F4 is your #1 priority as pharmacist besides keeping tabs on F1s...keep that thing near <10 or near 0 at all times. It is the rate limiting step. Once F4s are done, everything that prints should be a clean script. At times, I'll have like 50-70 in printed (we're a very busy store and understaffed) but it's very smooth because these are clean scripts and ready to be filled and product reviewed.

I have worked with rphs where they tried to balance all 4 metrics, focusing on the belt and filling scripts...and then they have like 30 to 40 in F1...and you know what? Those patients are gonna show up in a couple hours expecting their scripts, and there will be a lot of explaining you got to do. If you have them typed up, any OOS/TPRs...they should get an automated call as well.
Of course all this goes to piss is a pot with Phlex. I've had rxs not typed and data entry not done AFTER the promised time. (Phlex wasn't in yellow). Definitely some pain points there at beginning of new year
 
How do you handle the weekend tasks when you have only one tech? I know it all depends on who you work with, do you filling prescriptions ? Just wondered how many RPh out there really filling prescriptions ! How do you deal with those “new to therapy” and “late refill” calls ?
 
How do you handle the weekend tasks when you have only one tech? I know it all depends on who you work with, do you filling prescriptions ? Just wondered how many RPh out there really filling prescriptions ! How do you deal with those “new to therapy” and “late refill” calls ?
One tech and one RPH, you're filling (unless tech is filling, you're doing drive thru and out window). Techs can call on LTR list. NTT calls are probably a couple per day. (Check image to see if a transfer or profile if had before).

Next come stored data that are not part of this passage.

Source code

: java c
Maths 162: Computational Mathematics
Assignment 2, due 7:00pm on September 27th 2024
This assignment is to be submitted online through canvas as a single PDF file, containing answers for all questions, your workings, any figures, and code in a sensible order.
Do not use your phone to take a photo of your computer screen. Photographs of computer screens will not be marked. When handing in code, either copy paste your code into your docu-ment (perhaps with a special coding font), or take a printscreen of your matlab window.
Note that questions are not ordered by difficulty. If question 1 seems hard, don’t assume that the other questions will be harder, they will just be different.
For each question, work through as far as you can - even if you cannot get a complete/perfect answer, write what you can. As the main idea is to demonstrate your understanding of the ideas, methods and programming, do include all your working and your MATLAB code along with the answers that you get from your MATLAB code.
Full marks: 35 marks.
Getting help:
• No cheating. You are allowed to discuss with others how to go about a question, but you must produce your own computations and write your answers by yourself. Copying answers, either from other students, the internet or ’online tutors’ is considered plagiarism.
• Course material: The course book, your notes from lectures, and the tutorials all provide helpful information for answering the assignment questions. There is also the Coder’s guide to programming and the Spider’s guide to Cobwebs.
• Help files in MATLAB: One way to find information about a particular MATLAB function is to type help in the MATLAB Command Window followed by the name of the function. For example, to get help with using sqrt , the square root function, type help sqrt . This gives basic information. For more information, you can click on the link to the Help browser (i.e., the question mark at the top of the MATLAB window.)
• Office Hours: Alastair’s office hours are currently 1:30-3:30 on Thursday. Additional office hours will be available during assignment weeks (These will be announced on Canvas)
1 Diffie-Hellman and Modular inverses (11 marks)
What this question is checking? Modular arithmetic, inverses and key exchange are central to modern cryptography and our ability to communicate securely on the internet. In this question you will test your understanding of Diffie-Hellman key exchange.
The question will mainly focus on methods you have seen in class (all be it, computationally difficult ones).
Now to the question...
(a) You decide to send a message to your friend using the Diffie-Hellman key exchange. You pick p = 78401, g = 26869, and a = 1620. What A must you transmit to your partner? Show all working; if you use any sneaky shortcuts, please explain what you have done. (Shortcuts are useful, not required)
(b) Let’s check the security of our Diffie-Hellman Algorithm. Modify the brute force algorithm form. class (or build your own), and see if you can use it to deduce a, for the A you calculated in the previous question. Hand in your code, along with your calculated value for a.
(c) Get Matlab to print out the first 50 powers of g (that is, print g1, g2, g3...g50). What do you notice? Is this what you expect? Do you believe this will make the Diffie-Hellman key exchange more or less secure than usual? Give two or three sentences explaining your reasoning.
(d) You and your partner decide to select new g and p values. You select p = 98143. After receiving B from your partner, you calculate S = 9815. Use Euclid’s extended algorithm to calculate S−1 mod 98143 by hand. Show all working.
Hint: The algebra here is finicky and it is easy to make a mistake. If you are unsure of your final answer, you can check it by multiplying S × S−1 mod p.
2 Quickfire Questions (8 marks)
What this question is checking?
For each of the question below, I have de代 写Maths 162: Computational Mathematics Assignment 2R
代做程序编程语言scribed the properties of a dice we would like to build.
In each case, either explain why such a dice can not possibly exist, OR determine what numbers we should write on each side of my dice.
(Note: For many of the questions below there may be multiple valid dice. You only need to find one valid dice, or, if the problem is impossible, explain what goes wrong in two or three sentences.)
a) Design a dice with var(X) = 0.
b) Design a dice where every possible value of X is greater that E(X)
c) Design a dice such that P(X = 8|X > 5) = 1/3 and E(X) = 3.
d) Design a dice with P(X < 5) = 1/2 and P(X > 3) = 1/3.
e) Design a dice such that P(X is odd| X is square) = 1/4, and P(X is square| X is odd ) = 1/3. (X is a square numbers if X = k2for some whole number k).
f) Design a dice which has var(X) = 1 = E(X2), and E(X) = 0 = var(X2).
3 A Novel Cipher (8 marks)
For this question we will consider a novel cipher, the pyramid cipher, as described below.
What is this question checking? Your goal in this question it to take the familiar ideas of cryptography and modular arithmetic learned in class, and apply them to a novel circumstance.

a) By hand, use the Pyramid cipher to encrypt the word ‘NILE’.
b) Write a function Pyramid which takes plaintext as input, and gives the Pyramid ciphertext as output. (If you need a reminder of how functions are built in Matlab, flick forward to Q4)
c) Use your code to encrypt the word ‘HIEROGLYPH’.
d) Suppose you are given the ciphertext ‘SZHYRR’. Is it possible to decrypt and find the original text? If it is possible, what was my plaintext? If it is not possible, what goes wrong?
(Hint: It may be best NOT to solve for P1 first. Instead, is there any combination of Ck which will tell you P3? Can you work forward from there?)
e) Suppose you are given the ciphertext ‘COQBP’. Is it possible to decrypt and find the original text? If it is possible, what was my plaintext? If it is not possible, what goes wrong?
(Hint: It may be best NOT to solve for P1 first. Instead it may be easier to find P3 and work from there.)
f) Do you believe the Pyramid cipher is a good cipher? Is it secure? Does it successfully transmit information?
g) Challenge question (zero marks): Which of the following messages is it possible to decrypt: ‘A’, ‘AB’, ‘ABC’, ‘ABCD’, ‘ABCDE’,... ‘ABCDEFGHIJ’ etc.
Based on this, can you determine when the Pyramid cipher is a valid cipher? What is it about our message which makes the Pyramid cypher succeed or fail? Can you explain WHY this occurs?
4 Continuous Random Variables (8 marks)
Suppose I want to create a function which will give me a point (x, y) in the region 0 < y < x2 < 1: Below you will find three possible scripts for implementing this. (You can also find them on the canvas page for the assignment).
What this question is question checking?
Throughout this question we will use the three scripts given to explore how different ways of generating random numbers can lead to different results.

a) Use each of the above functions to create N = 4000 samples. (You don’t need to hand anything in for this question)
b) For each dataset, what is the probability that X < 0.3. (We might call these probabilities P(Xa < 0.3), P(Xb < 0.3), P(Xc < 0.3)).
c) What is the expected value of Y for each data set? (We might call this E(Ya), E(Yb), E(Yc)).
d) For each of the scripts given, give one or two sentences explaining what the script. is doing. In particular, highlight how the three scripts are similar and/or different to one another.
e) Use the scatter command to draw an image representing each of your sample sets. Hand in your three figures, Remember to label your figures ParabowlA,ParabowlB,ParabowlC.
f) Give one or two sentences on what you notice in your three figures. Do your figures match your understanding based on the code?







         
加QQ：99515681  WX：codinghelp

I believe criteria is drug is a candidate if >12 months since being on profile
 
I wish all pharmacies had 1 hour or 45 minutes mandatory lunch break for all Pharmacy employees!!
 
One tech and one RPH, you're filling (unless tech is filling, you're doing drive thru and out window). Techs can call on LTR list. NTT calls are probably a couple per day. (Check image to see if a transfer or profile if had before). I believe criteria is drug is a candidate if >12 months since being on profile

Yes, I have problems on weekends too. So tech rotating and getting both drive thru and in window is most efficient? Should I still expect tech to type up rx's if he/she is the only one and has a line on both ends? Problem is there are only 1 tech and 1 rph, a line up front and at drive thru, a bunch printed, a bunch of untyped waiters, phone ringing, etc. No one comes for IC3. I also run back and forth to registers for mandatory counseling. I can get the waiters out but then keep pushing back the rest of them. And then customers giving dirty looks that there's only one person rotating between them and drive thru.
 
We do around 160 to 200 in a weekend day and sell around the same amount, with one RPH and one tech. yes, I do almost all the fillings, and answer phone calls, help registers. The tech will mainly stay in the front, typing, ring pts up, drive through, other calls, deletes, etc. Sometimes we have floater RPH who doesn't fill or help front, my tech will complain a lot to us later.
 
Currently on an APPE at Wags rights now and it seems like they are constantly understaffed. Having to call an IC3 constantly to help with register and drive through. Ive done rotations nearly at every chain and Wags is the worst when it comes to staffing. Its always chaotic and things are barely getting done.